The Bayesian framework and the minimax framework offer solution to this problem. In the Bayesian framework, we impose a prior on $\theta$, so we can average these risks to obtain a good decision rule (known as the Bayes rule). In the minimax framework, we consider the worst case $\theta$ and try to find a rule to minimize this worst case scenario.

You can show that the minimax rule is $\delta_{MM}(x) = 1$ (we always walk to school) while the Bayes rule depends on the prior distribution. Suppose we consider a uniform prior, i.e., $P(\theta = 3)=P(\theta = 6)=P(\theta = 9)=P(\theta = 12)=\frac{1}{4}$, our Bayes rule is \[\delta_\pi(x) = \begin{cases} 0,\qquad\mbox{if $X=0$},\\ 1,\qquad\mbox{if $X=1$}. \end{cases}\] Namely, if we do not see traffic, we take the bus. If we see traffics, we walk to school.

You can easily show that both the minimax and the above Bayes rule are admissible. An inadmissible rule is: \[\delta_{\sf bad}(x) = \begin{cases} 1,\qquad\mbox{if $X=0$},\\ 0,\qquad\mbox{if $X=1$}. \end{cases}\] This rule $\delta_{\sf bad}(x)$ is dominated by the Bayes rule, i.e., $R(\theta, \delta_{\pi}(x))\leq R(\theta, \delta_{\sf bad}(x))$ for all $\theta$ and when $\theta=3,6,12$, we have $R(\theta, \delta_{\pi}(x))< R(\theta, \delta_{\sf bad}(x))$.

(Neyman-Pearson) Hypothesis testing

The hypothesis testing can be viewed as a decision problem. However, it is a constrained decision problem that is not in the conventional Bayesian or minimax framework.

In the hypothesis testing problem, we partition the parameter space into two subsets: $\Theta = \Theta_0 \cup \Theta_1$ and $\Theta_0 \cap \Theta_1 = \emptyset$, where $\Theta_0$ is the scenario where the null hypothesis is correct. Our action $A\in\{0,1\}$ is the decision to reject the null hypothesis or not. $A=1$ when we reject the null. The data is the random variable $X$ from a model $p_\theta$, so our decision rule of the test can be viewed as a binary random variable $D(X) \in \{0,1\}$ whose distribution depends on the value of $X$. Note that $D(X)$ can be non-random.

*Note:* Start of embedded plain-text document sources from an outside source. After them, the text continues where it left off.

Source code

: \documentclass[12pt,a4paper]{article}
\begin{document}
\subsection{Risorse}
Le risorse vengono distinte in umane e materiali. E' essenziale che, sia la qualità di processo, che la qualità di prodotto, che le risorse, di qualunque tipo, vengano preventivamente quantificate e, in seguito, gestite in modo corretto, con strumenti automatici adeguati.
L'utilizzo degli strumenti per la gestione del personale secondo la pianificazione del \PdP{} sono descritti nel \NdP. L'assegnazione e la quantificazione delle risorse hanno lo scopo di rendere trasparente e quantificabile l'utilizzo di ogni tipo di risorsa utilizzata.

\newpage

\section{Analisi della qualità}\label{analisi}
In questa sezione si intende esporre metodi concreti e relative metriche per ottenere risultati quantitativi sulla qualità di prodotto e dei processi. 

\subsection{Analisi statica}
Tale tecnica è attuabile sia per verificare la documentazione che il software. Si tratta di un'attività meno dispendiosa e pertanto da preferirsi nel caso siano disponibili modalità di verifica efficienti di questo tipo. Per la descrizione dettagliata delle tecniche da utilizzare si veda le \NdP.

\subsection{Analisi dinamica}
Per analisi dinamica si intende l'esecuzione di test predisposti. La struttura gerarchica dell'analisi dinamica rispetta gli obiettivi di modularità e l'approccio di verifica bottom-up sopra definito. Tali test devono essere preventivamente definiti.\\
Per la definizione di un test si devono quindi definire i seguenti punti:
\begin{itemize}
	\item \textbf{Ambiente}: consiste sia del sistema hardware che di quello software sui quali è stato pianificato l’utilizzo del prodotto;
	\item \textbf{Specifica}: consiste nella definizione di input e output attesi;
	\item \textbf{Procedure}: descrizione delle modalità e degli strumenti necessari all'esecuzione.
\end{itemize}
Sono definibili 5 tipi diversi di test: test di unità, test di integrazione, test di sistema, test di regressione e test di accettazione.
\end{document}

To associate the type-1 and type-2 errors to the loss function, we consider the following losses: \[L(\theta, a) = I(a = 1) I(\theta\in \Theta_0) + \ell_1 I(a = 0) I(\theta\in \Theta_1),\] where $\ell_1 >0$ is a constant. Namely, if we falsely reject null while it is true, the loss is $1$. If we fail to reject the null while it is false, the loss is $\ell_1$.

For a given decision rule, $D$, the type-1 error is \[\sup_{\theta \in \Theta_0}P(\mbox{reject } H_0; \theta) = \sup_{\theta \in \Theta_0} P(D(X)=1; \theta) = \sup_{\theta \in \Theta_0} \mathbb{E}\left[L(\theta, D)\right].\] The type-2 error is \[P(\mbox{fail to reject }H_0; \theta) = P(D(X)=0; \theta) =\mathbb{E}\left[L(\theta, D)\right]\] when $\theta \in\Theta_1$.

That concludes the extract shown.